A fractional map with hidden attractors: chaos and control

¹ Laboratory of dynamical systems and control, University Larbi Ben M’hidi, Oum El Bouaghi, Algeria
² Laboratory of Mathematics, Informatics and Systems (LAMIS), University of Laarbi Tebessi, Tebessa 12002, Algeria
³ College of Humanities and Sciences, Ajman University, Ajman, UAE
⁴ Department of Mathematics, College of Sciences and Arts, Qassim University, Al-Rass, Buraydah, Kingdom of Saudi Arabia
⁵ Laboratory of Fundamental and Applied Mathematics of Oran (LMFAO) University of Oran 1, Ahmed Benbella, Oran, Algeria
⁶ Modeling Evolutionary Algorithms Simulation and Artificial Intelligent, Faculty of Electrical & Electronics Engineering, Ton Duc Thang University, Ho Chi Minh City, Vietnam
⁷ College of Engineering, Prince Sultan University, Riyadh, Kingdom of Saudi Arabia
⁸ Faculty of Computers and Artificial Intelligence, Benha University, Benha, Egypt

^a e-mail: kamina_aicha@yahoo.fr

Received: 25 August 2019
Received in final form: 2 October 2019
Published online: 26 March 2020

Abstract

This paper studies the dynamics of a new fractional-order map with no fixed points.
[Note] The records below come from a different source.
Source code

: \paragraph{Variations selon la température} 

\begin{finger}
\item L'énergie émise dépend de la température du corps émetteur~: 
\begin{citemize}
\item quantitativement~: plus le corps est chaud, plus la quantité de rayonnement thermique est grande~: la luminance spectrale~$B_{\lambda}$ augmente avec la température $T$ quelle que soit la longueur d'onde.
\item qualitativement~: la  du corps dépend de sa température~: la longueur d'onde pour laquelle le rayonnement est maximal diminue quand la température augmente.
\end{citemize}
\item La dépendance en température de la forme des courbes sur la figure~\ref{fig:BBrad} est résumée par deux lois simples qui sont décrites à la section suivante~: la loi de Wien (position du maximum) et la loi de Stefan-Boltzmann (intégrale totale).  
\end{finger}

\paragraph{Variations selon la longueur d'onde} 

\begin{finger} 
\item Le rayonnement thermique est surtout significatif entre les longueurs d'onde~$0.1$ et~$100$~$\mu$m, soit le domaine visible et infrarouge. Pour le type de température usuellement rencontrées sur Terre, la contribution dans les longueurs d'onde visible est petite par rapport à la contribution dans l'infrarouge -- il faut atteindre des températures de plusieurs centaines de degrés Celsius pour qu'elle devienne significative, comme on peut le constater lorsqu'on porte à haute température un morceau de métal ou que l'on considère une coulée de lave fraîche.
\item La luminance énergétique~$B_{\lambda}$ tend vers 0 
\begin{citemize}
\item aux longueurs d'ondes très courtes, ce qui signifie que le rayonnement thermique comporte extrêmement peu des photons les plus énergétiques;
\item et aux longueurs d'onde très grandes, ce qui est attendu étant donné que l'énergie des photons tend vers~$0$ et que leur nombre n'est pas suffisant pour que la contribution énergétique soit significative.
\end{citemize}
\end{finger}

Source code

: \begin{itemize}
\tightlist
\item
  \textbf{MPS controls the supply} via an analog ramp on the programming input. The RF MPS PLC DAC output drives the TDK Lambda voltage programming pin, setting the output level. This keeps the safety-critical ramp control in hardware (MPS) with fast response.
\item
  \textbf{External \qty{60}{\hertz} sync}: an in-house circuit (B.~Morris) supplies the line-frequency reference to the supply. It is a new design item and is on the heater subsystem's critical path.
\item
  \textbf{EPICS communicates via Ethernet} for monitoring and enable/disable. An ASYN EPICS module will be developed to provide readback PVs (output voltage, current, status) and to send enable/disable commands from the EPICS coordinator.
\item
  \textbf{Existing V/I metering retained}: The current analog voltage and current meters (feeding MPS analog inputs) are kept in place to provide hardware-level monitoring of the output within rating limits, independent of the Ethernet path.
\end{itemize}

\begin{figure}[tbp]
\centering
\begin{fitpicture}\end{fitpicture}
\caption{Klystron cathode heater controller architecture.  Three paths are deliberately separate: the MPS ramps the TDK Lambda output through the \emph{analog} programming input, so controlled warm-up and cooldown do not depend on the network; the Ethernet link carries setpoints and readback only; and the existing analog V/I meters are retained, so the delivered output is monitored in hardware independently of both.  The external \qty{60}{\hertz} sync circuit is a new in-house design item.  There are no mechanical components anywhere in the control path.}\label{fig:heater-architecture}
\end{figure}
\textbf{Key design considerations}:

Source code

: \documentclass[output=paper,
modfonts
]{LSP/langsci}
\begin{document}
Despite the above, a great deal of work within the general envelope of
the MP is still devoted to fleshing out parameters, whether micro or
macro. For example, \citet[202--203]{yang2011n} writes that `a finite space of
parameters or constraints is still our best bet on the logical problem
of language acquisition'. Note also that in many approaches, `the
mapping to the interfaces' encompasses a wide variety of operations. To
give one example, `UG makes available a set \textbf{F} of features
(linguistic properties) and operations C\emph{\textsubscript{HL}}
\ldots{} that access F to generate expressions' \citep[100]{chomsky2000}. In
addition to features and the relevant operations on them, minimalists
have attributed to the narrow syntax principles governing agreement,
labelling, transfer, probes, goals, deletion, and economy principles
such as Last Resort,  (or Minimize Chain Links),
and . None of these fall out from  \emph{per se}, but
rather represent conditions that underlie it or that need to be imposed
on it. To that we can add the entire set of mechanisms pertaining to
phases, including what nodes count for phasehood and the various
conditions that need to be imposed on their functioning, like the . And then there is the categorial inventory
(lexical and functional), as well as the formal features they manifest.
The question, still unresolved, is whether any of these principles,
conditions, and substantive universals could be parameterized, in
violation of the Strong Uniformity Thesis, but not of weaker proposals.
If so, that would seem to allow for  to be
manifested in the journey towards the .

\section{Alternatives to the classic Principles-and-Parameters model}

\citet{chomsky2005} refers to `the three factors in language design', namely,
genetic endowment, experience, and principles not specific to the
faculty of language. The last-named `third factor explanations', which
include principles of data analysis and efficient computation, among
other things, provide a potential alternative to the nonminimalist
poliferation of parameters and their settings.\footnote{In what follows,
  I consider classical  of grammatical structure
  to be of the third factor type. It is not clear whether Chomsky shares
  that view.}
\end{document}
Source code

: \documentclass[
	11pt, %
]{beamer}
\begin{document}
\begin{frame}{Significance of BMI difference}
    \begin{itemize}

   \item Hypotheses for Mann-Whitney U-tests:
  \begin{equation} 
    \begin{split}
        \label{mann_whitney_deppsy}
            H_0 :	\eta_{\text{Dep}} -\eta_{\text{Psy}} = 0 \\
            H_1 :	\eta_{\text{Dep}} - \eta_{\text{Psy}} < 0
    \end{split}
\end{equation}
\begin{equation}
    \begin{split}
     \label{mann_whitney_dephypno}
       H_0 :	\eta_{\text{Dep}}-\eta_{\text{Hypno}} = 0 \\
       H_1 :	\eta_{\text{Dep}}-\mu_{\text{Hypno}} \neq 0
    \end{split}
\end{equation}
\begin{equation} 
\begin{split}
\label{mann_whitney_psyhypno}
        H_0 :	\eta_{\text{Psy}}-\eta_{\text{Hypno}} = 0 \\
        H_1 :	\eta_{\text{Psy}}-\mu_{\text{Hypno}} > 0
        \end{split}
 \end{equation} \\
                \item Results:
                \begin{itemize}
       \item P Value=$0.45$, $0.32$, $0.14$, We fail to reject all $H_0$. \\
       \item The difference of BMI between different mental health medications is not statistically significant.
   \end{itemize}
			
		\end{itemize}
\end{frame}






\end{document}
Through phase plots, bifurcation diagrams, largest Lyapunov exponent, it is shown that the proposed fractional map exhibit chaotic and periodic behavior. New Hidden chaotic attractors are observed, and transient state is found to exist. Complexity of the new map is also analyzed by employing approximate entropy. Results, show that the fractional map without fixed point have high complexity for certain fractional order. In addition, a control scheme is introduced. The controllers stabilize the states of the fractional map and ensure their convergence to zero asymptotically. Numerical results are used to verify the findings.